We can write the given condition as $(n^{1008})^2+(2016^{1008})^2$ and by a very famous lemma we know that the sum of 2 squares can never be divisible by $p=4k+3$.So (a) is infinite and (b) is infact an empty set.
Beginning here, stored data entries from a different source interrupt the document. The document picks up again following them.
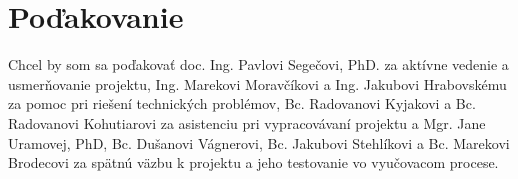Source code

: \chapter*{Poďakovanie}
\thispagestyle{empty}

Chcel by som sa poďakovať doc. Ing. Pavlovi Segečovi, PhD. za aktívne vedenie a usmerňovanie projektu, Ing. Marekovi Moravčíkovi a Ing. Jakubovi Hrabovskému za pomoc pri riešení technických problémov, Bc. Radovanovi Kyjakovi a Bc. Radovanovi Kohutiarovi za asistenciu pri vypracovávaní projektu a Mgr. Jane Uramovej, PhD, Bc. Dušanovi Vágnerovi, Bc. Jakubovi Stehlíkovi a Bc. Marekovi Brodecovi za spätnú väzbu k projektu a jeho testovanie vo vyučovacom procese.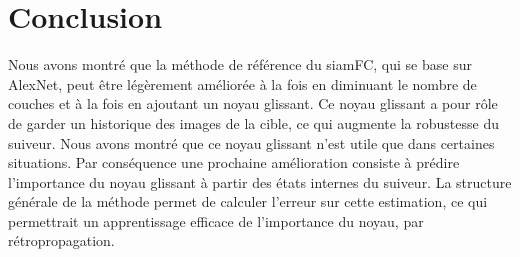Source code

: \documentclass[10pt,twocolumn,letterpaper,french]{article}
\begin{document}
\section*{Conclusion}

Nous avons montré que la méthode de référence du siamFC, qui se base sur AlexNet, peut être légèrement améliorée à la fois en diminuant le nombre de couches et à la fois en ajoutant un noyau glissant. Ce noyau glissant a pour rôle de garder un historique des images de la cible, ce qui augmente la robustesse du suiveur. Nous avons montré que ce noyau glissant n'est utile que dans certaines situations. Par conséquence une prochaine amélioration consiste à prédire l'importance du noyau glissant à partir des états internes du suiveur. La structure générale de la méthode permet de calculer l'erreur sur cette estimation, ce qui permettrait un apprentissage efficace de l'importance du noyau, par rétropropagation.


{\small


}

\clearpage
\onecolumn
\end{document}
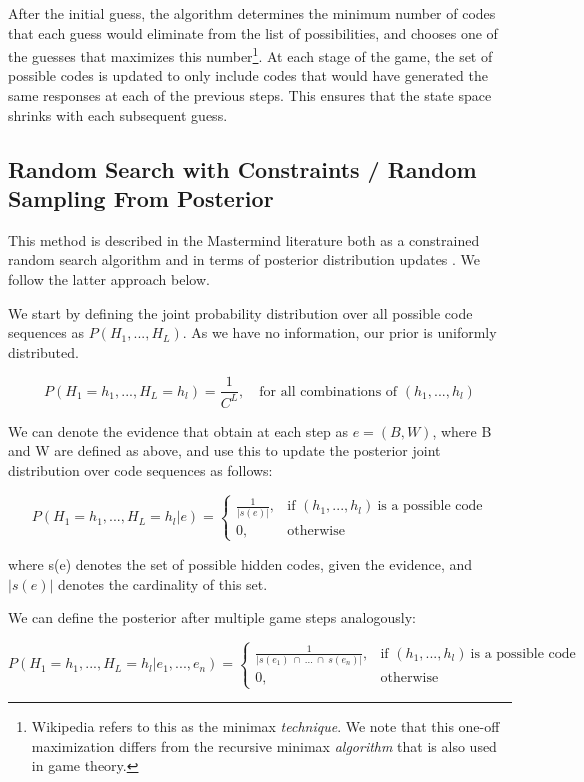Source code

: \documentclass[11pt]{article}
\begin{document}
After the initial guess, the algorithm determines the minimum number of codes that each guess would eliminate from the list of possibilities, and chooses one of the guesses that maximizes this number\footnote{Wikipedia refers to this as the minimax \textit{technique}. We note that this one-off maximization differs from the recursive minimax \textit{algorithm} that is also used in game theory.}. At each stage of the game, the set of possible codes is updated to only include codes that would have generated the same responses at each of the previous steps. This ensures that the state space shrinks with each subsequent guess.

\subsection{Random Search with Constraints / Random Sampling From Posterior}

This method is described in the Mastermind literature both as a constrained random search algorithm \cite{bernier1996solving} and in terms of posterior distribution updates \cite{vomlel2004bayesian}. We follow the latter approach below.

We start by defining the joint probability distribution over all possible code sequences as $P(H_1, ..., H_L)$. As we have no information, our prior is uniformly distributed.

\[
P(H_1=h_1, ..., H_L=h_l) = \frac{1}{C^L} ,\quad \text{for all combinations of }(h_1, ..., h_l)
\]

\noindent We can denote the evidence that obtain at each step as $e = (B, W)$, where B and W are defined as above, and use this to update the posterior joint distribution over code sequences as follows:

\[
    P(H_1=h_1, ..., H_L=h_l | e) = 
\begin{cases}
    \frac{1}{|s(e)|},& \text{if } (h_1, ..., h_l) \ \text{is a possible code}\\
    0,              & \text{otherwise}
\end{cases}
\]

\noindent where s(e) denotes the set of possible hidden codes, given the evidence, and $|s(e)|$ denotes the cardinality of this set. \medskip

\noindent We can define the posterior after multiple game steps analogously:

\[
    P(H_1=h_1, ..., H_L=h_l | e_1, ..., e_n) = 
\begin{cases}
    \frac{1}{| s(e_1) \ \cap \ ... \ \cap \ s(e_n) |},& \text{if } (h_1, ..., h_l) \ \text{is a possible code}\\
    0,              & \text{otherwise}
\end{cases}
\]
\end{document}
I think there are also infinitely many primes $p=4k+1$ such that $p\nmid n^{2016}+2016^{2016}$ for all $n$. Suppose $p\mid n^{2016}+2016^{2016}$. As $2016= 2^5\cdot 3^2\cdot 7$, we have $(p,2016)=1$ so $p\mid u^{2016}+1$ where $u\equiv n\cdot 2016^{-1}\pmod{p}$. Further, let $d$ be the smallest positive integer for which $u^d\equiv 1\pmod{p}$. Then, $d\nmid 2016$ and $d\mid 2\cdot 2016$. This forces $v_2(d)=v_2(2016)+1=6$. We also have $d\mid p-1$ by Fermat, so $p\equiv 1\pmod{64}$ is a necessity. Now, just choose $p$ such that $p\equiv 1\pmod{4}$ and $p\not\equiv 1\pmod{64}$. For example, $p\equiv 5\pmod{64}$ is a valid choice and there're infinitely many such primes due to Dirichlet.